The soles are suede, and let you really feel the floor, but there is usually a steel shank embedded in the arch of the shoe leading up to the heel, which offers optimal support. Again, you can have the suede soles covered with dance rubber, but it’s not necessary.  Ballroom shoes are available  “out-of-the-box” but many dancers have theirs custom-made, mixing and matching styles, colors, and even heels shapes and heights to their own personal choice.  Either way, expect to pay a lot for these babies.  What they ARE NOT is cheap, but they are constructed so well, it’s always a great investment.         
Ballroom Shoes

 When I first started dancing, at the recommendation of my teacher, I bit the bullet and paid $98.00 for a pair of gold and silver ballroom shoes to use for belly dancing. At the time, I thought I was nuts- why did I spend that excessive amount of money on a pair of shoes when I could put it towards buying a costume? But I wore them incessantly, and it was TWELVE YEARS (and four sets of-re-soling) before I finally had to retire them, due to wear and tear. A dozen years of wearing them three to seven times a week- you do the math! Nowadays, the prices on ballroom shoes range anywhere from USD $30.00- $400.00, depending on what type you get. Do what I did- bite the bullet, you WILL NOT regret it!

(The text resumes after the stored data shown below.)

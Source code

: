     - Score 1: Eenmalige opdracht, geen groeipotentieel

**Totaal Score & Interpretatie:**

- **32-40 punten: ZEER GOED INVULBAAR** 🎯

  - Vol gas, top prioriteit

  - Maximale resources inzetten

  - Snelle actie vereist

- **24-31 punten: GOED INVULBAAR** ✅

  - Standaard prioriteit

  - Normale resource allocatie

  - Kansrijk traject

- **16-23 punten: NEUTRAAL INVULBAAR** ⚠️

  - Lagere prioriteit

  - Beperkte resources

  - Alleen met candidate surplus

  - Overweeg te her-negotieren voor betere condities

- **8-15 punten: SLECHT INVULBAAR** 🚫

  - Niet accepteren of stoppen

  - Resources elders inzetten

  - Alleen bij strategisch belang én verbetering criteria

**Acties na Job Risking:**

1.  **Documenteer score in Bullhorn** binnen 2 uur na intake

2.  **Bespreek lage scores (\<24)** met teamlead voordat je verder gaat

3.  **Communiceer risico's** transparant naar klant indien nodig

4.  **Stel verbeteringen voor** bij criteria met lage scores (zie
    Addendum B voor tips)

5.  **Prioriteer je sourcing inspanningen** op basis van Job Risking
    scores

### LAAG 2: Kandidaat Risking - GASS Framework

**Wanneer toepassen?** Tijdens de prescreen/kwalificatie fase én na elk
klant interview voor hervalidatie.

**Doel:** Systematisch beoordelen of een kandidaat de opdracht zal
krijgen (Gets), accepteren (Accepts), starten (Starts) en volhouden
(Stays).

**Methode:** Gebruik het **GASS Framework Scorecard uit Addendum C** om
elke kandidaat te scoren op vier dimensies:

 In general, professional dance shoes are designed to look good onstage while they protect your feet, and that’s a really smart investment in your dance career!

 If You Opt To Dance Barefoot
 Make sure you have a clean performance surface. If there are other dancers working the stage before you, asks someone to sweep up between performances, so you don’t get a bead embedded in your foot, which is a classic- and very typical- belly dance injury. Carry a package of baby-wipes with you to clean your feet before slipping back into your street shoes, and bring a pair of flip-flops along to get you to and from the stage safely. You may want to bring some band-aids along too, in case of emergency. And check your tootsies- nothing wrecks your gorgeous stage appearance like dirty, calloused feet with a chipped pedicure!